- **WORK ITEM**:
Examine each line of the data. Copy the line if it includes the word "github".

Document images with source code
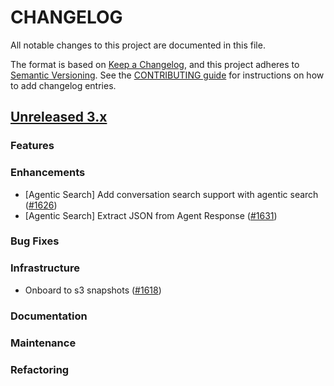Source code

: # CHANGELOG
All notable changes to this project are documented in this file.

The format is based on [Keep a Changelog](https://keepachangelog.com/en/1.0.0/), and this project adheres to [Semantic Versioning](https://semver.org/spec/v2.0.0.html). See the [CONTRIBUTING guide](./CONTRIBUTING.md#Changelog) for instructions on how to add changelog entries.

## [Unreleased 3.x](https://github.com/opensearch-project/neural-search/compare/main...HEAD)

### Features

### Enhancements
- [Agentic Search] Add conversation search support with agentic search ([#1626](https://github.com/opensearch-project/neural-search/pull/1626))
- [Agentic Search] Extract JSON from Agent Response ([#1631](https://github.com/opensearch-project/neural-search/pull/1631))
### Bug Fixes

### Infrastructure
- Onboard to s3 snapshots ([#1618](https://github.com/opensearch-project/neural-search/pull/1618))

### Documentation

### Maintenance

### Refactoring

- **TASK ANSWER**:
## [Unreleased 3.x](https://github.com/opensearch-project/neural-search/compare/main...HEAD)
- [Agentic Search] Add conversation search support with agentic search ([#1626](https://github.com/opensearch-project/neural-search/pull/1626))
- [Agentic Search] Extract JSON from Agent Response ([#1631](https://github.com/opensearch-project/neural-search/pull/1631))
- Onboard to s3 snapshots ([#1618](https://github.com/opensearch-project/neural-search/pull/1618))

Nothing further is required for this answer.